[What you need to do]
Copy out again, unchanged, the listing below from the line that has "- **region:** filter eips" through the line that has "- **region:** host".

[Records for the exercise]
☆ ☆ ☆ ☆ ☆ ☆ ☆

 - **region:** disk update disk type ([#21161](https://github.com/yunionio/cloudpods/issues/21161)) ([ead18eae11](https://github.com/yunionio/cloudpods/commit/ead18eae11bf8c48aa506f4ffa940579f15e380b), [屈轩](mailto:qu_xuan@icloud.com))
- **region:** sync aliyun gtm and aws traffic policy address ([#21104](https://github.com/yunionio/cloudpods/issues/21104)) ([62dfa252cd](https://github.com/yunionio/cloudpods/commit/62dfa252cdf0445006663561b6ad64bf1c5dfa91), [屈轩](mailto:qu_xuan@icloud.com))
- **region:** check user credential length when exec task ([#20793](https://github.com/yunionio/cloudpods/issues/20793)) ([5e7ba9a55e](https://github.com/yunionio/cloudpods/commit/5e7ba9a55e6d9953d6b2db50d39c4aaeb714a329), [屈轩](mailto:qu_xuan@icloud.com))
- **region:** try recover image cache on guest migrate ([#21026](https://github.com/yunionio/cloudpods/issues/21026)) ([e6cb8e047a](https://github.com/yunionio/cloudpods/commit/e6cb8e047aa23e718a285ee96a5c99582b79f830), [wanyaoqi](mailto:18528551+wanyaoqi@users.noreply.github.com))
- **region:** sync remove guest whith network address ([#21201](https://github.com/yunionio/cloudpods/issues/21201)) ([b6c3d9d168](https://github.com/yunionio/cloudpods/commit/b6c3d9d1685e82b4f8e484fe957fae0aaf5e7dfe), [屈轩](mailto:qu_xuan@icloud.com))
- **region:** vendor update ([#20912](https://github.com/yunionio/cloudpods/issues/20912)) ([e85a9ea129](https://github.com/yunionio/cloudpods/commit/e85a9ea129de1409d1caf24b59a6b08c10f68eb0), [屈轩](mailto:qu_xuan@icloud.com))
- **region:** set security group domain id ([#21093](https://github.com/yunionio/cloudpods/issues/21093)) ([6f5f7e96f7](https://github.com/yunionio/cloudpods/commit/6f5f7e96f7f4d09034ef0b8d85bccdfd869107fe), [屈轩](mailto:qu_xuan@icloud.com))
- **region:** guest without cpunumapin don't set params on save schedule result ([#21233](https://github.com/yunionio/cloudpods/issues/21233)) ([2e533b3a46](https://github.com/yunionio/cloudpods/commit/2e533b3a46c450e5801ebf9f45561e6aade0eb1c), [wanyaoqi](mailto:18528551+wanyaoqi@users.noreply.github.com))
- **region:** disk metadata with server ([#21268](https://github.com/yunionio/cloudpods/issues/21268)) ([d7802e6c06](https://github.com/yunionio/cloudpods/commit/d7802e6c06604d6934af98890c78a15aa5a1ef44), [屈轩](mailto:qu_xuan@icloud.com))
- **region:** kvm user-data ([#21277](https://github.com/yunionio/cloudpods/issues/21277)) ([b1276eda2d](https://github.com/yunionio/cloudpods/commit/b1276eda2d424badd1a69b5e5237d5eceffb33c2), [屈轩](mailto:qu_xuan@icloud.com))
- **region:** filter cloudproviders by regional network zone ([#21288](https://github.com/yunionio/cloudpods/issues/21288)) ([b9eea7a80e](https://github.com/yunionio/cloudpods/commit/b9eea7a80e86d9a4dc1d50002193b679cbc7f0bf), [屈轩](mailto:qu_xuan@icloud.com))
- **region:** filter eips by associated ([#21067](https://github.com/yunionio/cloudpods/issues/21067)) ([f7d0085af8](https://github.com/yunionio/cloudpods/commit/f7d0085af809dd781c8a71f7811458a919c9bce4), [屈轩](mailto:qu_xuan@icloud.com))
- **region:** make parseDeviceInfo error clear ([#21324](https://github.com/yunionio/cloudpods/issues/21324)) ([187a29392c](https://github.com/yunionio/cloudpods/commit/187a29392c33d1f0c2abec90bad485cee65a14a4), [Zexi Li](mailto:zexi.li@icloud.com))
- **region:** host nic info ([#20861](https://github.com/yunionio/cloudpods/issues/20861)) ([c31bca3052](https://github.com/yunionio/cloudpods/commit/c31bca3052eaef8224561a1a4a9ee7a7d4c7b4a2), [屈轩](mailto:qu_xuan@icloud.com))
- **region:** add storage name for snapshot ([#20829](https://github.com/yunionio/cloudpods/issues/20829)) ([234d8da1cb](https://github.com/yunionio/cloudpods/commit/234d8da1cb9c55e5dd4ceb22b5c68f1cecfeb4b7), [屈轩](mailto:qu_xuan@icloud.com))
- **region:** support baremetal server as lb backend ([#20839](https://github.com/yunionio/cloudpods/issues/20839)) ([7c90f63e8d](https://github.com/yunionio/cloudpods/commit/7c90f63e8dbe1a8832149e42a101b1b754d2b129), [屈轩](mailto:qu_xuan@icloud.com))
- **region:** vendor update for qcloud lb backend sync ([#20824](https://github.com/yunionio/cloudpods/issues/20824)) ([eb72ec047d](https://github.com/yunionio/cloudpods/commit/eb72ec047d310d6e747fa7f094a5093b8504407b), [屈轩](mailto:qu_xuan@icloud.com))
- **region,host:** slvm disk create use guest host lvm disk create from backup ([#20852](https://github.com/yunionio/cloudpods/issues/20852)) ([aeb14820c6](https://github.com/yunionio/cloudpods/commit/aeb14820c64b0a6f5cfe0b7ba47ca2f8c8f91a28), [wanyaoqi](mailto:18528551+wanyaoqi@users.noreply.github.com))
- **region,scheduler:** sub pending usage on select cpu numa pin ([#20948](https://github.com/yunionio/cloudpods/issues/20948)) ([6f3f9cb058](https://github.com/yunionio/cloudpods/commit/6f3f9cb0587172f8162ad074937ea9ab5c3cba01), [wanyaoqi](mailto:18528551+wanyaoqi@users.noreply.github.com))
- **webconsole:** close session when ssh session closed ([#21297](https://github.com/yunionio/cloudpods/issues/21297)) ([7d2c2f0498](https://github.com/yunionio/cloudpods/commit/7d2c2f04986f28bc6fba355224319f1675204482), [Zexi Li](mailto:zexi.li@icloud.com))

☆ ☆ ☆ ☆ ☆ ☆ ☆

[Answer section]
- **region:** filter eips by associated ([#21067](https://github.com/yunionio/cloudpods/issues/21067)) ([f7d0085af8](https://github.com/yunionio/cloudpods/commit/f7d0085af809dd781c8a71f7811458a919c9bce4), [屈轩](mailto:qu_xuan@icloud.com))
- **region:** make parseDeviceInfo error clear ([#21324](https://github.com/yunionio/cloudpods/issues/21324)) ([187a29392c](https://github.com/yunionio/cloudpods/commit/187a29392c33d1f0c2abec90bad485cee65a14a4), [Zexi Li](mailto:zexi.li@icloud.com))
- **region:** host nic info ([#20861](https://github.com/yunionio/cloudpods/issues/20861)) ([c31bca3052](https://github.com/yunionio/cloudpods/commit/c31bca3052eaef8224561a1a4a9ee7a7d4c7b4a2), [屈轩](mailto:qu_xuan@icloud.com))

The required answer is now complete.